▶ **ASSIGNED TASK**
Every entry must be given again exactly. Include no pictures.

[[ GIVEN RECORDS, beginning ]]

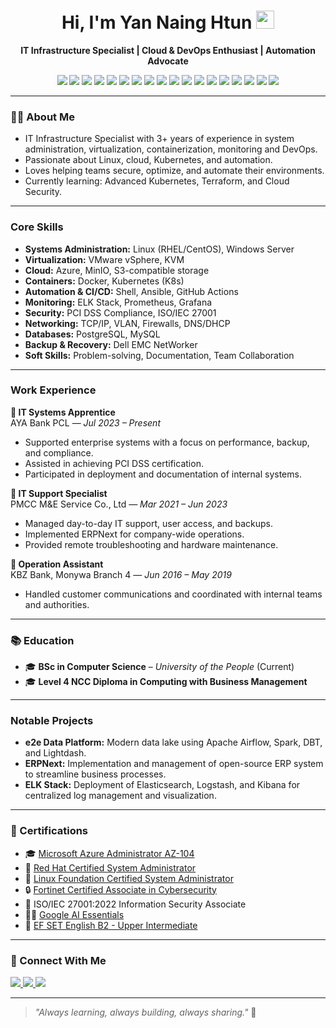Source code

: <h1 align="center">Hi, I'm Yan Naing Htun <img src="https://github.com/rajput2107/rajput2107/blob/master/Assets/Hi.gif" width="29px"></h1>

<p align="center">
  <strong>IT Infrastructure Specialist | Cloud & DevOps Enthusiast | Automation Advocate</strong><br>
</p>

<p align="center">
  <img src="https://img.shields.io/badge/Linux-FCC624?style=flat-square&logo=linux&logoColor=black" />
  <img src="https://img.shields.io/badge/RHEL-EE0000?style=flat-square&logo=redhat&logoColor=white" />
  <img src="https://img.shields.io/badge/Ubuntu-E95420?style=flat-square&logo=ubuntu&logoColor=white" />
  <img src="https://img.shields.io/badge/Azure-0078D4?style=flat-square&logo=microsoftazure&logoColor=white" />
  <img src="https://img.shields.io/badge/Oracle%20Cloud-F80000?style=flat-square&logo=oracle&logoColor=white" />
  <img src="https://img.shields.io/badge/Docker-2496ED?style=flat-square&logo=docker&logoColor=white" />
  <img src="https://img.shields.io/badge/Kubernetes-326CE5?style=flat-square&logo=kubernetes&logoColor=white" />
  <img src="https://img.shields.io/badge/AWS-232F3E?style=flat-square&logo=amazonaws&logoColor=white" />
  <img src="https://img.shields.io/badge/Git-F05032?style=flat-square&logo=git&logoColor=white" />
  <img src="https://img.shields.io/badge/Grafana-F46800?style=flat-square&logo=grafana&logoColor=white" />
  <img src="https://img.shields.io/badge/Prometheus-E6522C?style=flat-square&logo=prometheus&logoColor=white" />
  <img src="https://img.shields.io/badge/Zabbix-CC0000?style=flat-square&logo=zabbix&logoColor=white" />
  <img src="https://img.shields.io/badge/Networking-005C84?style=flat-square&logo=cisco&logoColor=white" />
  <img src="https://img.shields.io/badge/Monitoring-4CAF50?style=flat-square&logo=prometheus&logoColor=white" />
  <img src="https://img.shields.io/badge/Ansible-EE0000?style=flat-square&logo=ansible&logoColor=white" />
  <img src="https://img.shields.io/badge/Jira-0052CC?style=flat-square&logo=jira&logoColor=white" />
  <img src="https://img.shields.io/badge/Office%20365-D83B01?style=flat-square&logo=microsoftoffice&logoColor=white" />
  <img src="https://img.shields.io/badge/CI/CD-2088FF?style=flat-square&logo=githubactions&logoColor=white" />
</p>

---

### 👨‍💻 About Me

- IT Infrastructure Specialist with 3+ years of experience in system administration, virtualization, containerization, monitoring and DevOps.
- Passionate about Linux, cloud, Kubernetes, and automation.
- Loves helping teams secure, optimize, and automate their environments.
- Currently learning: Advanced Kubernetes, Terraform, and Cloud Security.

---

### Core Skills

- **Systems Administration:** Linux (RHEL/CentOS), Windows Server
- **Virtualization:** VMware vSphere, KVM
- **Cloud:** Azure, MinIO, S3-compatible storage
- **Containers:** Docker, Kubernetes (K8s)
- **Automation & CI/CD:** Shell, Ansible, GitHub Actions
- **Monitoring:** ELK Stack, Prometheus, Grafana
- **Security:** PCI DSS Compliance, ISO/IEC 27001
- **Networking:** TCP/IP, VLAN, Firewalls, DNS/DHCP
- **Databases:** PostgreSQL, MySQL
- **Backup & Recovery:** Dell EMC NetWorker
- **Soft Skills:** Problem-solving, Documentation, Team Collaboration

---

### Work Experience

**💼 IT Systems Apprentice**  
AYA Bank PCL — _Jul 2023 – Present_  
- Supported enterprise systems with a focus on performance, backup, and compliance.  
- Assisted in achieving PCI DSS certification.  
- Participated in deployment and documentation of internal systems.

**💼 IT Support Specialist**  
PMCC M&E Service Co., Ltd — _Mar 2021 – Jun 2023_  
- Managed day-to-day IT support, user access, and backups.  
- Implemented ERPNext for company-wide operations.  
- Provided remote troubleshooting and hardware maintenance.

**💼 Operation Assistant**  
KBZ Bank, Monywa Branch 4 — _Jun 2016 – May 2019_  
- Handled customer communications and coordinated with internal teams and authorities.

---

### 📚 Education

- 🎓 **BSc in Computer Science** – *University of the People* (Current)
- 🎓 **Level 4 NCC Diploma in Computing with Business Management**

---

### Notable Projects

- **e2e Data Platform:** Modern data lake using Apache Airflow, Spark, DBT, and Lightdash.
- **ERPNext:** Implementation and management of open-source ERP system to streamline business processes.
- **ELK Stack:** Deployment of Elasticsearch, Logstash, and Kibana for centralized log management and visualization.

---

### 📜 Certifications

- 🎓 [Microsoft Azure Administrator AZ-104](https://learn.kodekloud.com/user/certificate/2D11FB29F7B3-2DF3EB837CBC-2D11EF999CE5)
- 🐧 [Red Hat Certified System Administrator](https://learn.kodekloud.com/user/certificate/2D11FB29F7B3-2DFABDBF26CE-2D11EF999CE5)
- 🐧 [Linux Foundation Certified System Administrator](https://learn.kodekloud.com/user/certificate/2D11FB29F7B3-2DF167F5E17C-2D11EF999CE5)
- 🔒 [Fortinet Certified Associate in Cybersecurity](https://www.credly.com/badges/c2a39c87-4b9e-431a-9ca6-fcf8065bace0)
- 🔐 ISO/IEC 27001:2022 Information Security Associate
- 👨‍🏫 [Google AI Essentials](https://www.credly.com/earner/earned/badge/12f0232b-ce96-468e-8a02-d126195f5036)
- 💬 [EF SET English B2 - Upper Intermediate](https://cert.efset.org/HfwPQA)

---

### 🤝 Connect With Me

<p align="left">
  <a href="https://www.linkedin.com/in/yannaing-ayehtun/" target="_blank">
    <img src="https://img.shields.io/badge/LinkedIn-0A66C2?style=flat&logo=linkedin&logoColor=white" />
  </a>
  <a href="mailto:yannaingayehtun@gmail.com">
    <img src="https://img.shields.io/badge/Gmail-D14836?style=flat&logo=gmail&logoColor=white" />
  </a>
  <a href="https://github.com/yan9htun" target="_blank">
    <img src="https://img.shields.io/badge/GitHub-181717?style=flat&logo=github&logoColor=white" />
  </a>
</p>

---

> _"Always learning, always building, always sharing."_ 🚀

[[ GIVEN RECORDS, end ]]

▶ **YOUR SOLUTION**
Source code

: <h1 align="center">Hi, I'm Yan Naing Htun <img src="https://github.com/rajput2107/rajput2107/blob/master/Assets/Hi.gif" width="29px"></h1>

<p align="center">
  <strong>IT Infrastructure Specialist | Cloud & DevOps Enthusiast | Automation Advocate</strong><br>
</p>

<p align="center">
  <img src="https://img.shields.io/badge/Linux-FCC624?style=flat-square&logo=linux&logoColor=black" />
  <img src="https://img.shields.io/badge/RHEL-EE0000?style=flat-square&logo=redhat&logoColor=white" />
  <img src="https://img.shields.io/badge/Ubuntu-E95420?style=flat-square&logo=ubuntu&logoColor=white" />
  <img src="https://img.shields.io/badge/Azure-0078D4?style=flat-square&logo=microsoftazure&logoColor=white" />
  <img src="https://img.shields.io/badge/Oracle%20Cloud-F80000?style=flat-square&logo=oracle&logoColor=white" />
  <img src="https://img.shields.io/badge/Docker-2496ED?style=flat-square&logo=docker&logoColor=white" />
  <img src="https://img.shields.io/badge/Kubernetes-326CE5?style=flat-square&logo=kubernetes&logoColor=white" />
  <img src="https://img.shields.io/badge/AWS-232F3E?style=flat-square&logo=amazonaws&logoColor=white" />
  <img src="https://img.shields.io/badge/Git-F05032?style=flat-square&logo=git&logoColor=white" />
  <img src="https://img.shields.io/badge/Grafana-F46800?style=flat-square&logo=grafana&logoColor=white" />
  <img src="https://img.shields.io/badge/Prometheus-E6522C?style=flat-square&logo=prometheus&logoColor=white" />
  <img src="https://img.shields.io/badge/Zabbix-CC0000?style=flat-square&logo=zabbix&logoColor=white" />
  <img src="https://img.shields.io/badge/Networking-005C84?style=flat-square&logo=cisco&logoColor=white" />
  <img src="https://img.shields.io/badge/Monitoring-4CAF50?style=flat-square&logo=prometheus&logoColor=white" />
  <img src="https://img.shields.io/badge/Ansible-EE0000?style=flat-square&logo=ansible&logoColor=white" />
  <img src="https://img.shields.io/badge/Jira-0052CC?style=flat-square&logo=jira&logoColor=white" />
  <img src="https://img.shields.io/badge/Office%20365-D83B01?style=flat-square&logo=microsoftoffice&logoColor=white" />
  <img src="https://img.shields.io/badge/CI/CD-2088FF?style=flat-square&logo=githubactions&logoColor=white" />
</p>

---

### 👨‍💻 About Me

- IT Infrastructure Specialist with 3+ years of experience in system administration, virtualization, containerization, monitoring and DevOps.
- Passionate about Linux, cloud, Kubernetes, and automation.
- Loves helping teams secure, optimize, and automate their environments.
- Currently learning: Advanced Kubernetes, Terraform, and Cloud Security.

---

### Core Skills

- **Systems Administration:** Linux (RHEL/CentOS), Windows Server
- **Virtualization:** VMware vSphere, KVM
- **Cloud:** Azure, MinIO, S3-compatible storage
- **Containers:** Docker, Kubernetes (K8s)
- **Automation & CI/CD:** Shell, Ansible, GitHub Actions
- **Monitoring:** ELK Stack, Prometheus, Grafana
- **Security:** PCI DSS Compliance, ISO/IEC 27001
- **Networking:** TCP/IP, VLAN, Firewalls, DNS/DHCP
- **Databases:** PostgreSQL, MySQL
- **Backup & Recovery:** Dell EMC NetWorker
- **Soft Skills:** Problem-solving, Documentation, Team Collaboration

---

### Work Experience

**💼 IT Systems Apprentice**  
AYA Bank PCL — _Jul 2023 – Present_  
- Supported enterprise systems with a focus on performance, backup, and compliance.  
- Assisted in achieving PCI DSS certification.  
- Participated in deployment and documentation of internal systems.

**💼 IT Support Specialist**  
PMCC M&E Service Co., Ltd — _Mar 2021 – Jun 2023_  
- Managed day-to-day IT support, user access, and backups.  
- Implemented ERPNext for company-wide operations.  
- Provided remote troubleshooting and hardware maintenance.

**💼 Operation Assistant**  
KBZ Bank, Monywa Branch 4 — _Jun 2016 – May 2019_  
- Handled customer communications and coordinated with internal teams and authorities.

---

### 📚 Education

- 🎓 **BSc in Computer Science** – *University of the People* (Current)
- 🎓 **Level 4 NCC Diploma in Computing with Business Management**

---

### Notable Projects

- **e2e Data Platform:** Modern data lake using Apache Airflow, Spark, DBT, and Lightdash.
- **ERPNext:** Implementation and management of open-source ERP system to streamline business processes.
- **ELK Stack:** Deployment of Elasticsearch, Logstash, and Kibana for centralized log management and visualization.

---

### 📜 Certifications

- 🎓 [Microsoft Azure Administrator AZ-104](https://learn.kodekloud.com/user/certificate/2D11FB29F7B3-2DF3EB837CBC-2D11EF999CE5)
- 🐧 [Red Hat Certified System Administrator](https://learn.kodekloud.com/user/certificate/2D11FB29F7B3-2DFABDBF26CE-2D11EF999CE5)
- 🐧 [Linux Foundation Certified System Administrator](https://learn.kodekloud.com/user/certificate/2D11FB29F7B3-2DF167F5E17C-2D11EF999CE5)
- 🔒 [Fortinet Certified Associate in Cybersecurity](https://www.credly.com/badges/c2a39c87-4b9e-431a-9ca6-fcf8065bace0)
- 🔐 ISO/IEC 27001:2022 Information Security Associate
- 👨‍🏫 [Google AI Essentials](https://www.credly.com/earner/earned/badge/12f0232b-ce96-468e-8a02-d126195f5036)
- 💬 [EF SET English B2 - Upper Intermediate](https://cert.efset.org/HfwPQA)

---

### 🤝 Connect With Me

<p align="left">
  <a href="https://www.linkedin.com/in/yannaing-ayehtun/" target="_blank">
    <img src="https://img.shields.io/badge/LinkedIn-0A66C2?style=flat&logo=linkedin&logoColor=white" />
  </a>
  <a href="mailto:yannaingayehtun@gmail.com">
    <img src="https://img.shields.io/badge/Gmail-D14836?style=flat&logo=gmail&logoColor=white" />
  </a>
  <a href="https://github.com/yan9htun" target="_blank">
    <img src="https://img.shields.io/badge/GitHub-181717?style=flat&logo=github&logoColor=white" />
  </a>
</p>

---

> _"Always learning, always building, always sharing."_ 🚀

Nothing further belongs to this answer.